Nose shape related to ancestral climate, study finds
UNIVERSITY PARK, Pa.—Like their owners, our noses come in a variety of shapes and sizes. The reason, according to recently published research, may lie in our evolutionary past.
In a study published in PLOS Genetics in March, scientists from Penn State found a correlation between the climate one’s ancestors lived in and one’s nostril width. Colder climates may have favored longer, narrower nostrils, while the opposite case appears more in warmer locales.
This is based off of a longstanding hypothesis that nose shape may have evolved with climate due to the nose’s role in warming and humidifying inspired air, said Arslan Zaidi, a postdoctoral genetics scholar and one of the study’s authors.
And our noses, because they’re exposed to the external environment, may be more susceptible to natural selection pressures, Zaidi said. Thus, they may evolve faster. Knowing how our noses evolved could play a role in how we understand human health.

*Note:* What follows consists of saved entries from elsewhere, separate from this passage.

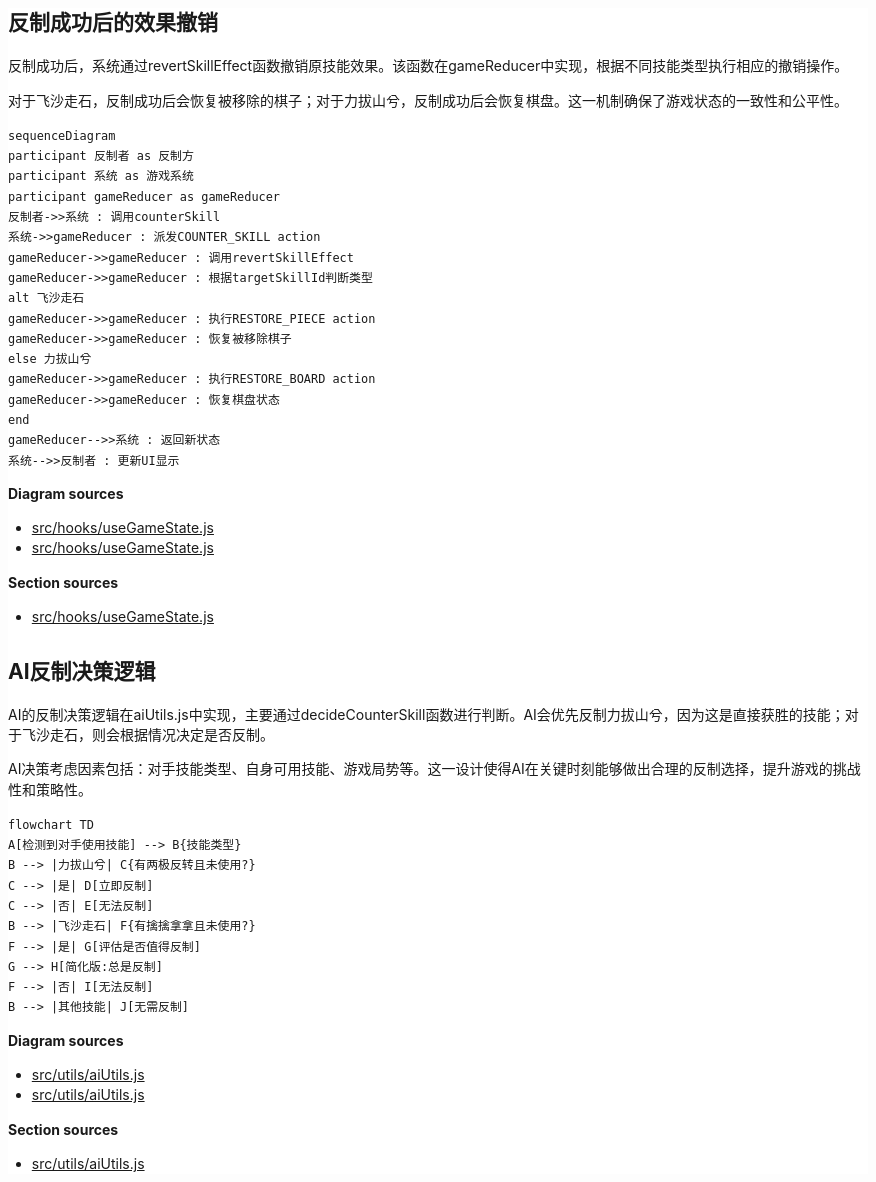 ## 反制成功后的效果撤销

反制成功后，系统通过revertSkillEffect函数撤销原技能效果。该函数在gameReducer中实现，根据不同技能类型执行相应的撤销操作。

对于飞沙走石，反制成功后会恢复被移除的棋子；对于力拔山兮，反制成功后会恢复棋盘。这一机制确保了游戏状态的一致性和公平性。

```mermaid
sequenceDiagram
participant 反制者 as 反制方
participant 系统 as 游戏系统
participant gameReducer as gameReducer
反制者->>系统 : 调用counterSkill
系统->>gameReducer : 派发COUNTER_SKILL action
gameReducer->>gameReducer : 调用revertSkillEffect
gameReducer->>gameReducer : 根据targetSkillId判断类型
alt 飞沙走石
gameReducer->>gameReducer : 执行RESTORE_PIECE action
gameReducer->>gameReducer : 恢复被移除棋子
else 力拔山兮
gameReducer->>gameReducer : 执行RESTORE_BOARD action
gameReducer->>gameReducer : 恢复棋盘状态
end
gameReducer-->>系统 : 返回新状态
系统-->>反制者 : 更新UI显示
```

**Diagram sources**  
- [src/hooks/useGameState.js](file://src/hooks/useGameState.js#L454-L490)
- [src/hooks/useGameState.js](file://src/hooks/useGameState.js#L134-L386)

**Section sources**  
- [src/hooks/useGameState.js](file://src/hooks/useGameState.js#L454-L490)

## AI反制决策逻辑

AI的反制决策逻辑在aiUtils.js中实现，主要通过decideCounterSkill函数进行判断。AI会优先反制力拔山兮，因为这是直接获胜的技能；对于飞沙走石，则会根据情况决定是否反制。

AI决策考虑因素包括：对手技能类型、自身可用技能、游戏局势等。这一设计使得AI在关键时刻能够做出合理的反制选择，提升游戏的挑战性和策略性。

```mermaid
flowchart TD
A[检测到对手使用技能] --> B{技能类型}
B --> |力拔山兮| C{有两极反转且未使用?}
C --> |是| D[立即反制]
C --> |否| E[无法反制]
B --> |飞沙走石| F{有擒擒拿拿且未使用?}
F --> |是| G[评估是否值得反制]
G --> H[简化版:总是反制]
F --> |否| I[无法反制]
B --> |其他技能| J[无需反制]
```

**Diagram sources**  
- [src/utils/aiUtils.js](file://src/utils/aiUtils.js#L256-L274)
- [src/utils/aiUtils.js](file://src/utils/aiUtils.js#L115-L173)

**Section sources**  
- [src/utils/aiUtils.js](file://src/utils/aiUtils.js#L256-L274)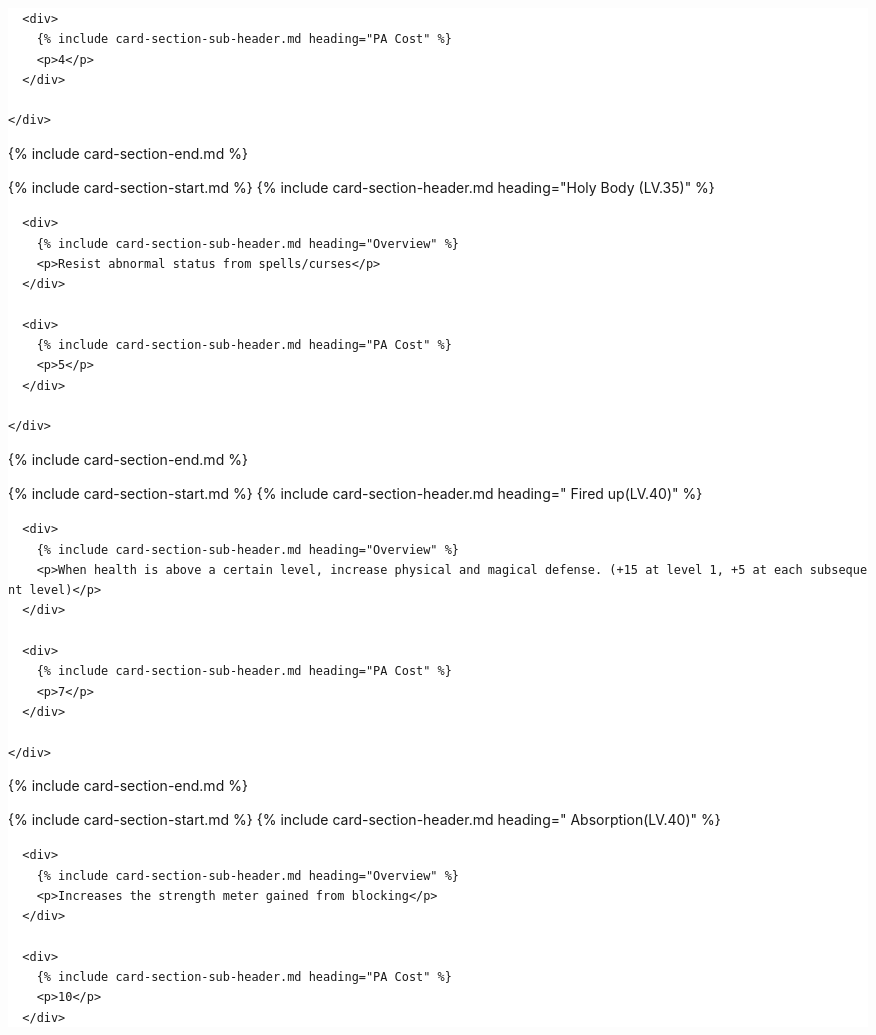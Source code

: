       <div>
        {% include card-section-sub-header.md heading="PA Cost" %}
        <p>4</p>
      </div>

    </div>
  {% include card-section-end.md %}

  {% include card-section-start.md %}
    {% include card-section-header.md heading="Holy Body (LV.35)" %}
    <div class="space-y-4">

      <div>
        {% include card-section-sub-header.md heading="Overview" %}
        <p>Resist abnormal status from spells/curses</p>
      </div>

      <div>
        {% include card-section-sub-header.md heading="PA Cost" %}
        <p>5</p>
      </div>

    </div>
  {% include card-section-end.md %}

  {% include card-section-start.md %}
    {% include card-section-header.md heading=" Fired up(LV.40)" %}
    <div class="space-y-4">

      <div>
        {% include card-section-sub-header.md heading="Overview" %}
        <p>When health is above a certain level, increase physical and magical defense. (+15 at level 1, +5 at each subsequent level)</p>
      </div>

      <div>
        {% include card-section-sub-header.md heading="PA Cost" %}
        <p>7</p>
      </div>

    </div>
  {% include card-section-end.md %}

  {% include card-section-start.md %}
    {% include card-section-header.md heading=" Absorption(LV.40)" %}
    <div class="space-y-4">

      <div>
        {% include card-section-sub-header.md heading="Overview" %}
        <p>Increases the strength meter gained from blocking</p>
      </div>

      <div>
        {% include card-section-sub-header.md heading="PA Cost" %}
        <p>10</p>
      </div>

“Looking at the variation of these genes is going to paint a cleaner picture of what exactly happened,” Zaidi said. “It could potentially have consequences for disease risk. If I have a wider nostril and I’m living at a higher latitude or someplace where it’s colder and drier, does it affect my respiratory health? It may not affect it to a drastic level, but it could be something of interest to public health.” Zaidi’s team wanted to pinpoint if the trait was heritable— or could be chalked up to more than chance variations over time—and find more evidence connecting a snout’s shape with the climate of its owner’s ancestors. The team found both.
“We found that width of the nostril, out of all the traits we looked at, shows a signature of greater differentiation across populations than expected by genetic drift,” Zaidi said.
In doing so, the researchers measured seven traits among participants whose parents were born in regions consistent with their genetic ancestry. They also compared other traits such as skin pigmentation.
Of the seven they studied, only one (nostril width) showed significant differences compared to genetic drift—or chance variations. This matters, Zaidi said, because it helps to disentangle perception from reality.
“There are social implications to studying this,” he said. “What we have done is looked at differences and similarities. When we find a difference in nostril width, people tend to focus on the differences and forget about the similarities, which are far larger than the differences are.”
Zaidi added that only about 10 percent of variability exists between populations. In other words, we’re more similar than our faces (and noses) suggest.
“That’s important to remember because, especially now in today’s social climate, there is a reason for these differences,” Zaidi said. “So when you put it into an evolutionary context, it helps to demystify the concept of race.”
Such studies, Zaidi said, can help us understand humanity from both a genetic and sociological perspective.
“Often it’s like, ‘You are different from me because you look different,’ but that’s only on the surface,” he said. “There’s so much else to us. Why ignore all of that?”